- Opening Delimiter -
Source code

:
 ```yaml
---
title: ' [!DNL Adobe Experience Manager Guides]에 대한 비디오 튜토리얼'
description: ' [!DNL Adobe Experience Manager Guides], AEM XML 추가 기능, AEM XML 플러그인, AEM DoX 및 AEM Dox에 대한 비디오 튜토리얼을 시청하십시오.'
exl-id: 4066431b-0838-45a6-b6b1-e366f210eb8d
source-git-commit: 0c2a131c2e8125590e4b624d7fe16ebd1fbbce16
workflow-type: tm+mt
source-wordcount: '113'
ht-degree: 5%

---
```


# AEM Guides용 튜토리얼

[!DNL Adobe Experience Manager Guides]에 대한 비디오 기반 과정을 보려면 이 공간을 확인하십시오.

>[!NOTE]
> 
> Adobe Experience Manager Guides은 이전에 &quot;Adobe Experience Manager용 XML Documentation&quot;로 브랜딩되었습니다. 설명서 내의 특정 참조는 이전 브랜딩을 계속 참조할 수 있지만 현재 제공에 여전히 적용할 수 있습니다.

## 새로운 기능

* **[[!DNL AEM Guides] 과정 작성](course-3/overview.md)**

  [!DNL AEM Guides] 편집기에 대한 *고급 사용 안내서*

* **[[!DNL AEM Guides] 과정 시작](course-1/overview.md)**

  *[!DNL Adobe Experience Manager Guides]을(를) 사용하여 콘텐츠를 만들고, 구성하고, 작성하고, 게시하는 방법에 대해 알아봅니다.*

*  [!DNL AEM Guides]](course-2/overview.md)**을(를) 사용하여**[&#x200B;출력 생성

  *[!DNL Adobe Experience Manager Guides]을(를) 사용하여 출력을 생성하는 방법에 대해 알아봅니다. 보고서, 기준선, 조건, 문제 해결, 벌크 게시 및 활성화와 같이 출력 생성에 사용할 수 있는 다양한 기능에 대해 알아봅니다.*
- Closing Delimiter -
» YOUR ASSIGNMENT: Line by line, set the records above down again exactly.

» RESULT BELOW:
Source code

:
 ```yaml
---
title: ' [!DNL Adobe Experience Manager Guides]에 대한 비디오 튜토리얼'
description: ' [!DNL Adobe Experience Manager Guides], AEM XML 추가 기능, AEM XML 플러그인, AEM DoX 및 AEM Dox에 대한 비디오 튜토리얼을 시청하십시오.'
exl-id: 4066431b-0838-45a6-b6b1-e366f210eb8d
source-git-commit: 0c2a131c2e8125590e4b624d7fe16ebd1fbbce16
workflow-type: tm+mt
source-wordcount: '113'
ht-degree: 5%

---
```


# AEM Guides용 튜토리얼

[!DNL Adobe Experience Manager Guides]에 대한 비디오 기반 과정을 보려면 이 공간을 확인하십시오.

>[!NOTE]
> 
> Adobe Experience Manager Guides은 이전에 &quot;Adobe Experience Manager용 XML Documentation&quot;로 브랜딩되었습니다. 설명서 내의 특정 참조는 이전 브랜딩을 계속 참조할 수 있지만 현재 제공에 여전히 적용할 수 있습니다.

## 새로운 기능

* **[[!DNL AEM Guides] 과정 작성](course-3/overview.md)**

  [!DNL AEM Guides] 편집기에 대한 *고급 사용 안내서*

* **[[!DNL AEM Guides] 과정 시작](course-1/overview.md)**

  *[!DNL Adobe Experience Manager Guides]을(를) 사용하여 콘텐츠를 만들고, 구성하고, 작성하고, 게시하는 방법에 대해 알아봅니다.*

*  [!DNL AEM Guides]](course-2/overview.md)**을(를) 사용하여**[&#x200B;출력 생성

  *[!DNL Adobe Experience Manager Guides]을(를) 사용하여 출력을 생성하는 방법에 대해 알아봅니다. 보고서, 기준선, 조건, 문제 해결, 벌크 게시 및 활성화와 같이 출력 생성에 사용할 수 있는 다양한 기능에 대해 알아봅니다.*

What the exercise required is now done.